- MATERIAL PROVIDED:
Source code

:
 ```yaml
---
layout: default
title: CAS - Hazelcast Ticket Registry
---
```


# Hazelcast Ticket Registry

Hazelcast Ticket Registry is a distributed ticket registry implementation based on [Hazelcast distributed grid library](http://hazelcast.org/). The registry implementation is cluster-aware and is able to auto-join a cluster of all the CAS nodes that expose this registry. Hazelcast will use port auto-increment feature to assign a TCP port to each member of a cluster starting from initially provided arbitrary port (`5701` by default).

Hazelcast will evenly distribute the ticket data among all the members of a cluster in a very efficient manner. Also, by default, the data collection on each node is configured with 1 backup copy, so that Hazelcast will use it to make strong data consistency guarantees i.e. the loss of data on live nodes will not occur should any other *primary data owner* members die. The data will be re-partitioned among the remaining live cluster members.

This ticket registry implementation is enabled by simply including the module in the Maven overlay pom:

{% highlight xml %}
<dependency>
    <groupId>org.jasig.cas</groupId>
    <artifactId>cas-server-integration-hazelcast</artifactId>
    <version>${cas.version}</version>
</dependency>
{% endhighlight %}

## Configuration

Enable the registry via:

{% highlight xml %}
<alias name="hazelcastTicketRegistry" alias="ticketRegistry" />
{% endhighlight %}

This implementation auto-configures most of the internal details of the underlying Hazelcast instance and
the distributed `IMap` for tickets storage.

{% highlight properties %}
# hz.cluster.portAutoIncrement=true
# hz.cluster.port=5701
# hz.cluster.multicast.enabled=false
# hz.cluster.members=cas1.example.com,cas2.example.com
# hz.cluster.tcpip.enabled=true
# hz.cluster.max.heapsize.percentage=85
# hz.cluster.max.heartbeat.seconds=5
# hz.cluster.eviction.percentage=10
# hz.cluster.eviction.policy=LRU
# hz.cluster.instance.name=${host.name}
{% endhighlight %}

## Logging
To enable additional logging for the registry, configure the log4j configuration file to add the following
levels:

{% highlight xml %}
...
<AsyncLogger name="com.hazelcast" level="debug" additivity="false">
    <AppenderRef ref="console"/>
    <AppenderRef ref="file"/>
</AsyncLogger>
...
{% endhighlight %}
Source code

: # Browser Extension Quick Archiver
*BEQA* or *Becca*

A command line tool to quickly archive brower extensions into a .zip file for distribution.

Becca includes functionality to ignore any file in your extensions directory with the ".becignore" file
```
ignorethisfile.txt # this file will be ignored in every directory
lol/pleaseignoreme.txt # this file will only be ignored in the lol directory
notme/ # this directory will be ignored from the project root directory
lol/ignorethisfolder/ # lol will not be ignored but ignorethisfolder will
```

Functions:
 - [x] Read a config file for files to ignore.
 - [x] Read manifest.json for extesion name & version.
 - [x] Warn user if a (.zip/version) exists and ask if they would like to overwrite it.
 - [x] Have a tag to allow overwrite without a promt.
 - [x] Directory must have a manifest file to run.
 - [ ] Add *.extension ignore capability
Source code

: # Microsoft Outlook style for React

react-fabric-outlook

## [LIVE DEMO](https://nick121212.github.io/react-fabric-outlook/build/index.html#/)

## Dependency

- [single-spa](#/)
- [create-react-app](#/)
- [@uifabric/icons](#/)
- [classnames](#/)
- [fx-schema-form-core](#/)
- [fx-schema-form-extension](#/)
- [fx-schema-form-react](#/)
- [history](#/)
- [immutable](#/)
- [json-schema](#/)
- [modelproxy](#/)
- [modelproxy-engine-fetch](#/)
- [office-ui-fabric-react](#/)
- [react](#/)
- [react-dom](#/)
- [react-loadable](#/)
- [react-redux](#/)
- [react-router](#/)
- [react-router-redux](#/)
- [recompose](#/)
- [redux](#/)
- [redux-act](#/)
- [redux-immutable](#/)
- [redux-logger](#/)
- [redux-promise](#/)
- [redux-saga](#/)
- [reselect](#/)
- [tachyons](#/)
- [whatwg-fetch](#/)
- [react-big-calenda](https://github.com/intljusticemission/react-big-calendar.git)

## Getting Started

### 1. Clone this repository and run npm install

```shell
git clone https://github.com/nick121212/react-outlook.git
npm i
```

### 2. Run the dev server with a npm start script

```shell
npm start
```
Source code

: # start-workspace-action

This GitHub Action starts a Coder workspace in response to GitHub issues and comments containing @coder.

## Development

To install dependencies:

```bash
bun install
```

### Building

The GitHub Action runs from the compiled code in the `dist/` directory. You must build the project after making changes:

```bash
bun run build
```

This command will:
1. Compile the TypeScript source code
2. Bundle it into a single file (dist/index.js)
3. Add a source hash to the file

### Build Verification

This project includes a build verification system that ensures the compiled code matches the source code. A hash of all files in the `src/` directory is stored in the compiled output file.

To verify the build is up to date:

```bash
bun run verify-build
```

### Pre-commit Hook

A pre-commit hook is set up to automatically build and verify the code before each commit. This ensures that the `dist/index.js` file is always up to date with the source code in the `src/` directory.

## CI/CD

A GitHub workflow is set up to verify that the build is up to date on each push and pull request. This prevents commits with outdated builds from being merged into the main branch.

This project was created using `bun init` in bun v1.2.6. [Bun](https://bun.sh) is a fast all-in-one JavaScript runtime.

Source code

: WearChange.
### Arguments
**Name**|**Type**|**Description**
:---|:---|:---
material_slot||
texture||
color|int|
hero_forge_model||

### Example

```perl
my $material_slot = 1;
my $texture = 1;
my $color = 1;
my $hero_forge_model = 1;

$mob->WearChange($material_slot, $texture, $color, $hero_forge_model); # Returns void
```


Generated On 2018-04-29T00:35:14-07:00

- WORK INSTRUCTION: Among the lines above, which hold the word "percentage"? Report each one.

- EXERCISE OUTPUT:
# hz.cluster.max.heapsize.percentage=85
# hz.cluster.eviction.percentage=10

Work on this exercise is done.